*The task:*
One number alone answers this: the count of lines below in which the word "rubiks" is found.

*Records for processing:*
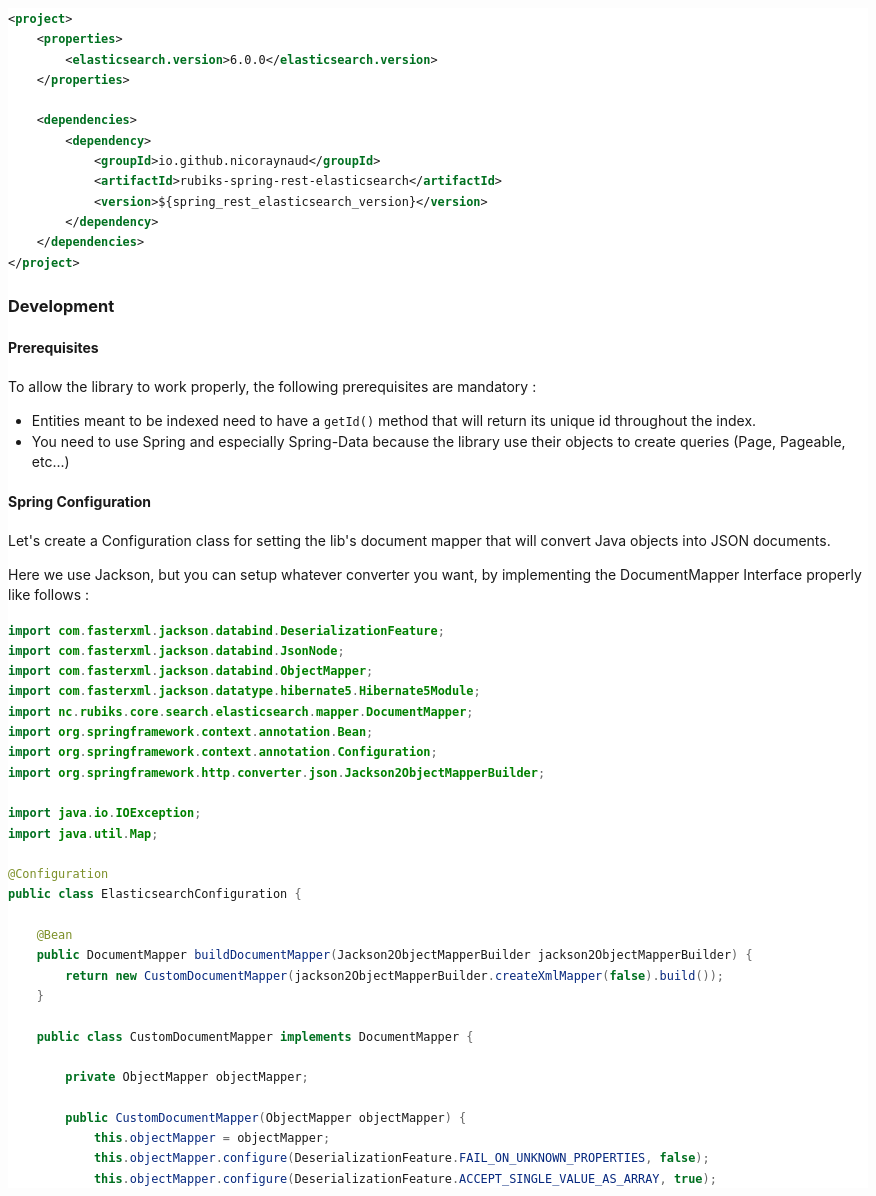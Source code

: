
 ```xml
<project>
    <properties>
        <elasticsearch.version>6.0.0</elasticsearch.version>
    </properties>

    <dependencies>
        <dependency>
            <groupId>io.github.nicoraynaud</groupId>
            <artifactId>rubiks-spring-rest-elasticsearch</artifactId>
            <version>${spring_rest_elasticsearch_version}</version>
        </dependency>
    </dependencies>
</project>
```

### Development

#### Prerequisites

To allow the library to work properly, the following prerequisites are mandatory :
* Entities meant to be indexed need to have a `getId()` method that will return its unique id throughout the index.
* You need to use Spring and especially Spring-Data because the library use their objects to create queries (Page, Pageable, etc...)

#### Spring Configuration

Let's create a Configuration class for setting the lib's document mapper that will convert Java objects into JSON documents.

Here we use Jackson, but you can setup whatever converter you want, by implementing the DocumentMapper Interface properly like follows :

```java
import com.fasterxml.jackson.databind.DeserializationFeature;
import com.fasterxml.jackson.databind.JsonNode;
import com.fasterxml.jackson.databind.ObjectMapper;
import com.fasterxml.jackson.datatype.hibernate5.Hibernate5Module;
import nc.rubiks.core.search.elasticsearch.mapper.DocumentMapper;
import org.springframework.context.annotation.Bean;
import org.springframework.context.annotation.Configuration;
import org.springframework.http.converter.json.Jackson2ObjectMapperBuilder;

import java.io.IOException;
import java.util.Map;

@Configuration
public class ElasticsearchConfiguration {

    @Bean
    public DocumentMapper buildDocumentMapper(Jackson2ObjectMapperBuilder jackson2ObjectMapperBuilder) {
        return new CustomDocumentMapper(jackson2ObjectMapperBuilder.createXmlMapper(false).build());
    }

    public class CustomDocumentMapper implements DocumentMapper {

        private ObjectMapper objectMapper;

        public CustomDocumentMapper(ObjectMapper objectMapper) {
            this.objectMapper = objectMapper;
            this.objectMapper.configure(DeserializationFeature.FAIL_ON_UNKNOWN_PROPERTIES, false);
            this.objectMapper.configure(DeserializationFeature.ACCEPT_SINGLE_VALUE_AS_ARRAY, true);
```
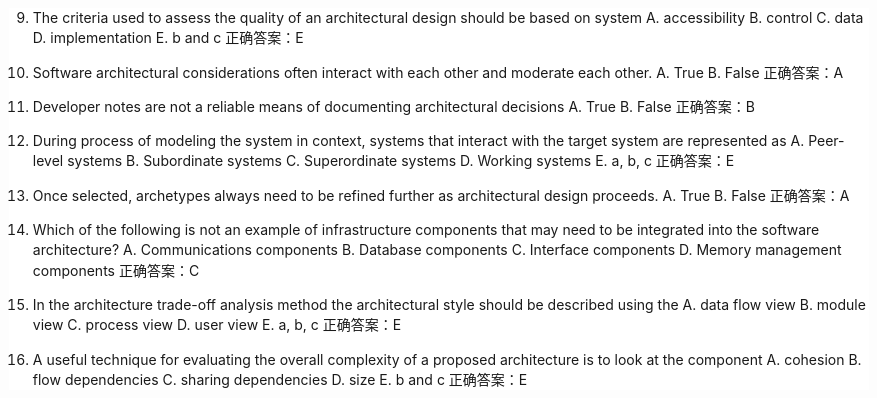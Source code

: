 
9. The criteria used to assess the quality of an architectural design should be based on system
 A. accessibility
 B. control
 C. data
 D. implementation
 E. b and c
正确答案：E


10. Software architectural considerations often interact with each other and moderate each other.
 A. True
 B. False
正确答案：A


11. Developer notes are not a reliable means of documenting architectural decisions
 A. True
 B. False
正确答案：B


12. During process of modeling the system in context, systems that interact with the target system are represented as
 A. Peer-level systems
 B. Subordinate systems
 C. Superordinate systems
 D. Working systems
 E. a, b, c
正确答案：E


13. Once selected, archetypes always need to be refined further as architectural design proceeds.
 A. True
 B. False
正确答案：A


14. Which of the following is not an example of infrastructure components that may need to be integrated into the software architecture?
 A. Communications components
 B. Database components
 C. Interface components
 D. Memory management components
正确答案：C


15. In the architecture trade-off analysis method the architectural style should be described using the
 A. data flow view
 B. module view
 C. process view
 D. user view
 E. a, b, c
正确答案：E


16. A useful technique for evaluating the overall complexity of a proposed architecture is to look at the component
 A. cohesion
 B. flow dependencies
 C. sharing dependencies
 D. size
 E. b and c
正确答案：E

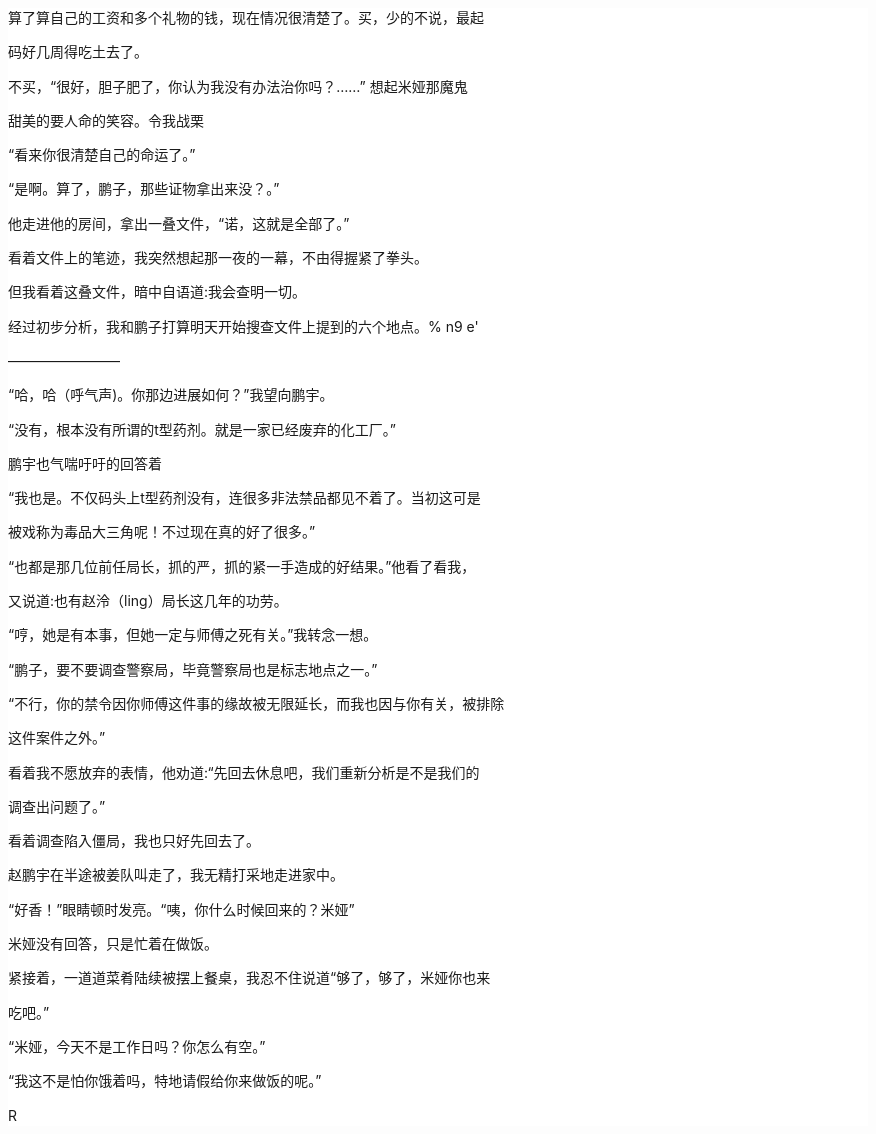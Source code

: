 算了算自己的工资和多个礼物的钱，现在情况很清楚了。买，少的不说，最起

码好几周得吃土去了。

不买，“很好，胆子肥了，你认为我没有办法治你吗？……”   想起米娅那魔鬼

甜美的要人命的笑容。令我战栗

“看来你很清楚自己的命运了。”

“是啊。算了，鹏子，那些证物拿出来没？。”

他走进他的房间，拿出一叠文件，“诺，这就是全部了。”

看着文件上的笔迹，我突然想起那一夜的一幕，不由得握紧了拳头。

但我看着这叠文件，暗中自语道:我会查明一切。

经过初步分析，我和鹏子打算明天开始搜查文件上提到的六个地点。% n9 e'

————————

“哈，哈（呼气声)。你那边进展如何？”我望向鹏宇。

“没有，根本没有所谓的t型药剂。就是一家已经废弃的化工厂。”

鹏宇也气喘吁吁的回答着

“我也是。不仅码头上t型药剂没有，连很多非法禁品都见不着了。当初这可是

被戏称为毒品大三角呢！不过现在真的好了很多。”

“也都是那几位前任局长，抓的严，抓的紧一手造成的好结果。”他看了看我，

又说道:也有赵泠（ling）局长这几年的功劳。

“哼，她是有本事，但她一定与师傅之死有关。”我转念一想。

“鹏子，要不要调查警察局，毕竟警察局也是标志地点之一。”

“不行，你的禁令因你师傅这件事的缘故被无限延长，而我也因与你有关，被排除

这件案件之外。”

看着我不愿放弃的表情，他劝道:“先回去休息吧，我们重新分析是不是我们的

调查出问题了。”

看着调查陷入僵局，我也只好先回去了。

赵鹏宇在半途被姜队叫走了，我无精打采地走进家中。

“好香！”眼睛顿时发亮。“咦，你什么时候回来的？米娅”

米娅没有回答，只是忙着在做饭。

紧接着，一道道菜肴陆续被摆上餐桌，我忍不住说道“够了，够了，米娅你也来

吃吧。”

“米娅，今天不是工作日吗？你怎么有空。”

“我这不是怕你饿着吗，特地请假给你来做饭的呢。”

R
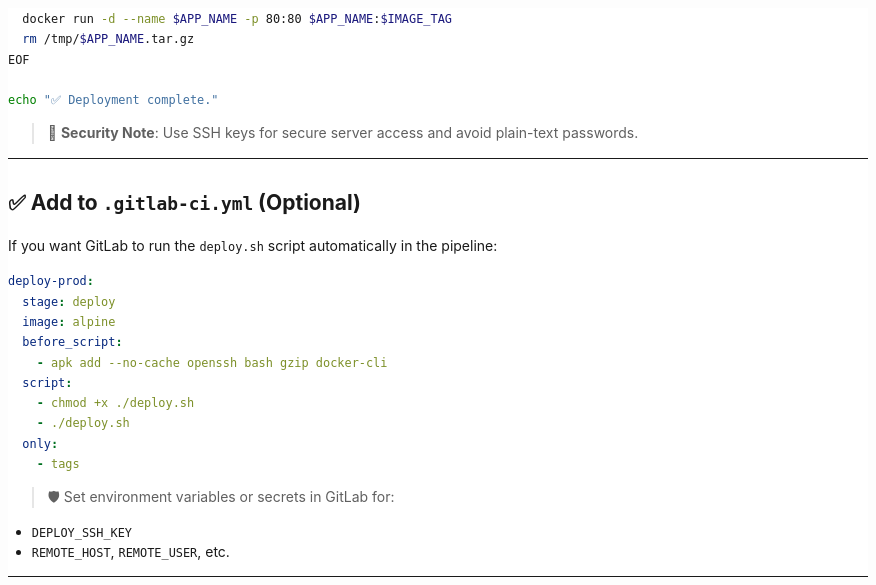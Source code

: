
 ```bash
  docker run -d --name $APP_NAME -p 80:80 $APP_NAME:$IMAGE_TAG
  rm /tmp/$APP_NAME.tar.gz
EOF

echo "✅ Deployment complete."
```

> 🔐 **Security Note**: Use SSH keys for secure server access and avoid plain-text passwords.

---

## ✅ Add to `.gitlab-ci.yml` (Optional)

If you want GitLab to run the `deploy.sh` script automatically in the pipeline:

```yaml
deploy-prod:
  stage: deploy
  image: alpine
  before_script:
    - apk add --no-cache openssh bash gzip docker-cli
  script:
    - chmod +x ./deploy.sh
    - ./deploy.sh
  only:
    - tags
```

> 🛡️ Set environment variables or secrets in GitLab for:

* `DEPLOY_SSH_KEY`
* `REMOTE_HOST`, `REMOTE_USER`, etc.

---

*Exercise response:*
2